%%
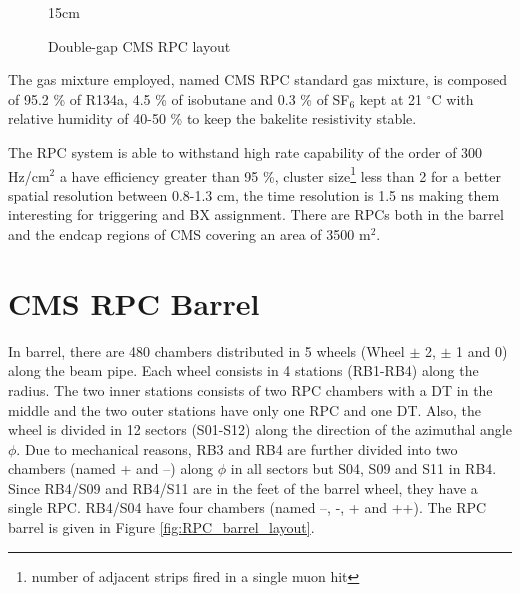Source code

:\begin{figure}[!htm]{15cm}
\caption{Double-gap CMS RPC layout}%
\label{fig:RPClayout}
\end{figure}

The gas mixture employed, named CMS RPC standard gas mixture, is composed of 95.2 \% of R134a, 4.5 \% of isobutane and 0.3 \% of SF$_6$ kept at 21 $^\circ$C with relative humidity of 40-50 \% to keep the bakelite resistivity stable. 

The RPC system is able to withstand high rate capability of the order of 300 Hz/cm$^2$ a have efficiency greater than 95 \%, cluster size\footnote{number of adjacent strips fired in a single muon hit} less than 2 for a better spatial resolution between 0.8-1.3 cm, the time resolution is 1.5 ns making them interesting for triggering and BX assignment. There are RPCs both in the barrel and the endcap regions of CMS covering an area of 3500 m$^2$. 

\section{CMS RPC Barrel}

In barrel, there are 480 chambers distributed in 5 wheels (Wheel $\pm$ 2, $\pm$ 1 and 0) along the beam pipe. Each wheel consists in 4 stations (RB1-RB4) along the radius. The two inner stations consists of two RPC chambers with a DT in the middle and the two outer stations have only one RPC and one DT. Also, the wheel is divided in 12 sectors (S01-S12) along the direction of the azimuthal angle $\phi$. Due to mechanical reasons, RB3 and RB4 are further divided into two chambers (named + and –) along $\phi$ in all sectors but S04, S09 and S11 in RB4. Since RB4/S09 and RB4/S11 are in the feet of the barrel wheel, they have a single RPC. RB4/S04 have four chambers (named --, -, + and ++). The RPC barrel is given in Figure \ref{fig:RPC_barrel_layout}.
%%
Only the number of lines in the data that hold "single" should be stated.

• Response to this task:
2